Four men dressed in drag sprinting through Phnom Penh’s Toul Tom Poung market have caught the eye of a local fishmonger. Instead of using her cleaver to chop the head from a river fish, she pauses to stare as the group passes. Beside her, a fruit seller hawking mangoes laughs, and shoppers pull out their phones to take photos.
While it’s the novelty that has the market ladies talking, for a moment, Cambodia’s LGBTI community is visible.
Ensuring the community was seen and celebrated was top of the agenda for Vichet Nou, the organiser of Cambodia’s 10-day Pride festival.
Under the theme ‘I am what I am’, the festival ran from May 12 – 22, with the tuk tuk race on May 20 one of the final acts on the calendar.
A record 64 teams braved torrential rain to complete a two-hour scavenger hunt across the city, solving puzzles that led them to a series of checkpoints at gay-friendly bars and restaurants.
European expat and former school teacher David Hunt first came up with the idea for a tuk tuk race shortly after moving to Phnom Penh 11 years ago. In 2012, he remodelled it to run as part of Pride week, and went on to coordinate the event with fellow expat Ali Shankonie.
Despite the weeks of preparation that went into this year’s event, they were blown away by the overwhelming response, arriving at the starting line to see “just a wash of colour and diversity”.
“The effort that went into those tuk tuks and those costumes,” Hunt said. “If you’ve had bad experiences with family or with the community, it means a lot that 300-plus people come out in support of this.”
While many of the competitors this year were also expats, more than 120 were Cambodian, including winners Sopheap Chuk and his team from the Space Hair Salon and Bar.
As the winners, they chose to donate the $775.50 raised on the day to Prumsodun Ok & Natyarasa, an organisation starting Cambodia’s first gay dance company.
But while four times as many people took part in this year’s race compared to last year, most Cambodians still view homosexuality as a ‘phase’ that people grow out of, according to Nou, the organiser of this year’s pride.

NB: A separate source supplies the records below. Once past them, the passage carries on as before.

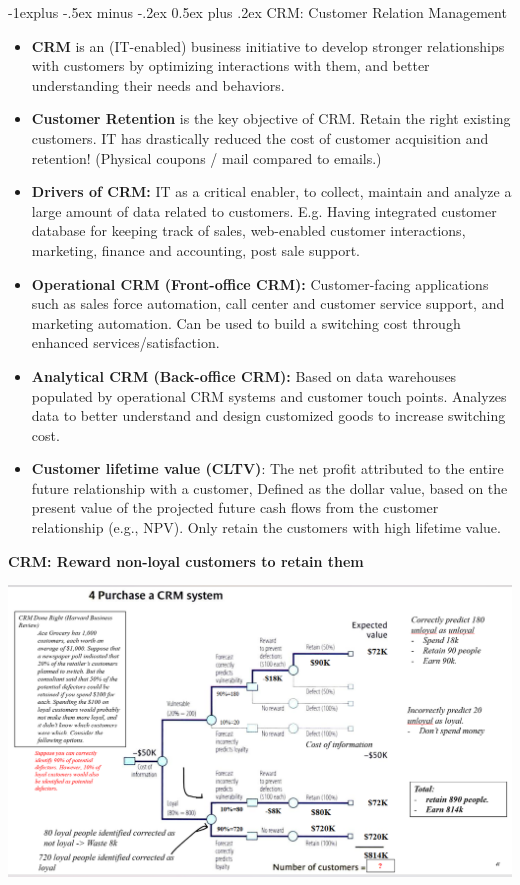 \documentclass[12pt, landscape]{article}
\makeatletter
\renewcommand{\subsection}{\@startsection{subsection}{2}{0mm}%
                                {-1explus -.5ex minus -.2ex}%
                                {0.5ex plus .2ex}%
                                {\normalfont\normalsize\bfseries}}
\makeatother
\begin{document}
\begin{multicols*}{3}
\subsection{CRM: Customer Relation Management}
\begin{itemize}
\item \textbf{CRM} is an (IT-enabled) business initiative to develop stronger relationships with customers by optimizing interactions with them, and better understanding their needs and behaviors.
\item \textbf{Customer Retention} is the key objective of CRM. Retain the right existing customers. IT has drastically reduced the cost of customer acquisition and retention! (Physical coupons / mail compared to emails.)
\item \textbf{Drivers of CRM:} IT as a critical enabler, to collect, maintain and analyze a large amount of data related to customers. E.g. Having integrated customer database for keeping track of sales, web-enabled customer interactions, marketing, finance and accounting, post sale support.
\item \textbf{Operational CRM (Front-office CRM):} Customer-facing applications such as sales force automation, call center and customer service support, and marketing automation. Can be used to build a switching cost through enhanced services/satisfaction.
\item \textbf{Analytical CRM (Back-office CRM):} Based on data warehouses populated by operational CRM systems and customer touch points. Analyzes data to better understand and design customized goods to increase switching cost.
\item \textbf{Customer lifetime value (CLTV)}: The net profit attributed to the entire future relationship with a customer, Defined as the dollar value, based on the present value of the projected future cash flows from the customer relationship (e.g., NPV). Only retain the customers with high lifetime value. 
\end{itemize}
\textbf{CRM: Reward non-loyal customers to retain them}
\centerline{\includegraphics[width=0.80\linewidth]{CRM}}


\end{multicols*}
\end{document}
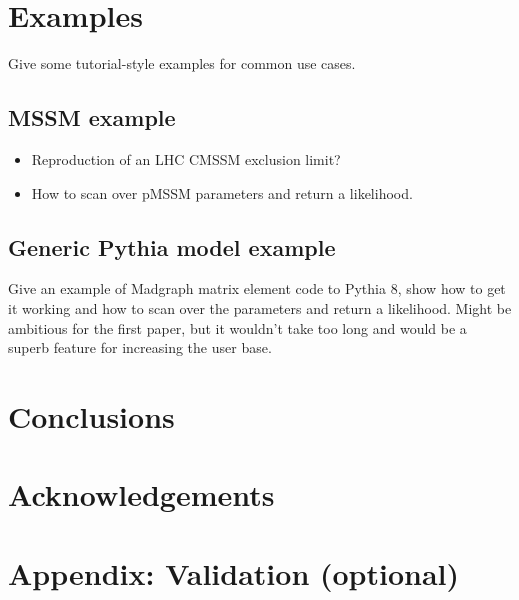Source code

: \documentclass[11pt,a4paper]{article}
\begin{document}
\section{Examples}

Give some tutorial-style examples for common use cases.

\subsection{MSSM example}

\begin{itemize}
\item Reproduction of an LHC CMSSM exclusion limit?
\item How to scan over pMSSM parameters and return a likelihood.

\end{itemize}

\subsection{Generic Pythia model example}

Give an example of Madgraph matrix element code to Pythia 8, show how to get it working and how to scan over the parameters and return a likelihood. Might be ambitious for the first paper, but it wouldn't take too long and would be a superb feature for increasing the user base.

\section{Conclusions}

\section{Acknowledgements}

\section{Appendix: Validation (optional)}
\end{document}
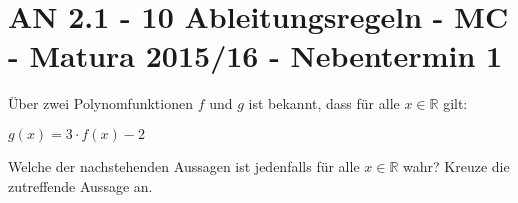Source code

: \section{AN 2.1 - 10 Ableitungsregeln - MC - Matura 2015/16 - Nebentermin 1}

\begin{beispiel}[AN 2.1]{1} %
Über zwei Polynomfunktionen $f$ und $g$ ist bekannt, dass für alle $x\in \mathbb{R}$ gilt: 

$g(x)=3\cdot f(x)-2$ \leer

Welche der nachstehenden Aussagen ist jedenfalls für alle $x\in \mathbb{R}$ wahr? Kreuze die zutreffende Aussage an. 

\end{beispiel}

He told Southeast Asia Globe that he had to explain “what being gay was” to his family when he came out at the age of 22, and that, despite knowing he was gay, older relatives still expected him to marry a woman one day.

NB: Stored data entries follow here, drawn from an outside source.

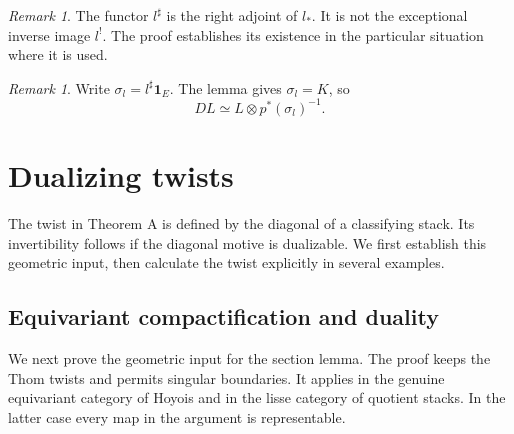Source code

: \documentclass[11pt,reqno]{amsart}
\theoremstyle{definition}
\theoremstyle{remark}
\newtheorem{remark}[theorem]{Remark}
\theoremstyle{plain}
\numberwithin{equation}{section}
\newcommand{\one}{\mathbf 1}
\begin{document}
\begin{remark}
The functor \(l^\sharp\) is the right adjoint of \(l_*\).
It is not the exceptional inverse image \(l^!\).
The proof establishes its existence in the particular situation where it is used.
\end{remark}


\begin{remark}\label{rem:new-section-sign}
Write \(\sigma_l=l^\sharp\one_E\).
The lemma gives \(\sigma_l=K\), so
\[
 DL\simeq L\otimes p^*(\sigma_l)^{-1}.
\]
\end{remark}


\section{Dualizing twists}
\label{sec:new-twist}\label{sec:duality}

The twist in Theorem A is defined by the diagonal of a classifying stack.
Its invertibility follows if the diagonal motive is dualizable.
We first establish this geometric input, then calculate the twist explicitly in
several examples.

\subsection{Equivariant compactification and duality}

We next prove the geometric input for the section lemma.
The proof keeps the Thom twists and permits singular boundaries.
It applies in the genuine equivariant category of Hoyois \cite{Hoyois}
and in the lisse category of quotient stacks.
In the latter case every map in the argument is representable.
\end{document}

Notwithstanding his family’s struggles to understand his sexual orientation, he believes coming out to his family was “a pretty good experience” overall.
“[My dad] said: ‘You’re still my kid… whoever you are going to pick as a boyfriend or a girlfriend, just pick a nice one,’” he said.
But other gay friends had a much tougher time, particularly when confronted with the pressure to get married.
Some felt compelled to hide their sexual orientation and marry a woman, rather than come out; others waited until they were no longer financially dependent on their families before revealing their sexuality.
According to Nou, the best way to change attitudes is by shining a light on the successes of those within the LGBTI community.
The fact that he’s gay but also, at just 25 years old, a successful graphic designer would come as a surprise to many, he said.
“I want to show them that gay people can do something. When they see [that] they will [think]: ‘Oh that guy is gay, I didn’t know he could do that job,’” Nix said. “I want to make the community visible in this country.”